This tab holds annotation information from the InterPro database.

InterPro entry IPR001916

O-Glycosyl hydrolases ( EC ) are a widespread group of enzymes that hydrolyse the glycosidic bond between two or more carbohydrates, or between a carbohydrate and a non-carbohydrate moiety. A classification system for glycosyl hydrolases, based on sequence similarity, has led to the definition of 85 different families [ PUBMED:7624375 , PUBMED:8535779 ]. This classification is available on the CAZy (CArbohydrate-Active EnZymes) website.

Glycoside hydrolase family 22 CAZY comprises enzymes with two known activities; lysozyme type C ( EC ) (also known as 1, 4-beta-N-acetylmuramidase or LYZ) and alpha-lactalbumins (also known as lactose synthase B protein or LA). Asp and/or the carbonyl oxygen of the C-2 acetamido group of the substrate acts as the catalytic nucleophile/base.

Alpha-lactalbumin [ PUBMED:6715332 , PUBMED:3104032 ] is a milk protein that acts as the regulatory subunit of lactose synthetase, acting to promote the conversion of galactosyltransferase to lactose synthase, which is essential for milk production. In the mammary gland, alpha-lactalbumin changes the substrate specificity of galactosyltransferase from N-acetylglucosamine to glucose.

Lysozymes ( EC ) act as bacteriolytic enzymes by hydrolyzing the beta(1->4) bonds between N-acetylglucosamine and N-acetylmuramic acid in the peptidoglycan of prokaryotic cell walls.

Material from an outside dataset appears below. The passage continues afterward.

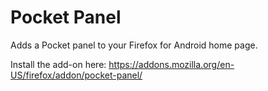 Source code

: # Pocket Panel

Adds a Pocket panel to your Firefox for Android home page.

Install the add-on here: https://addons.mozilla.org/en-US/firefox/addon/pocket-panel/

It has also been recruited for a digestive role in certain ruminants and colobine monkeys [ PUBMED:2738070 ]. There are at least five different classes of lysozymes [ PUBMED:3148618 ]: C (chicken type), G (goose type), phage-type (T4), fungi (Chalaropsis), and bacterial (Bacillus subtilis). There are few similarities in the sequences of the different types of lysozymes.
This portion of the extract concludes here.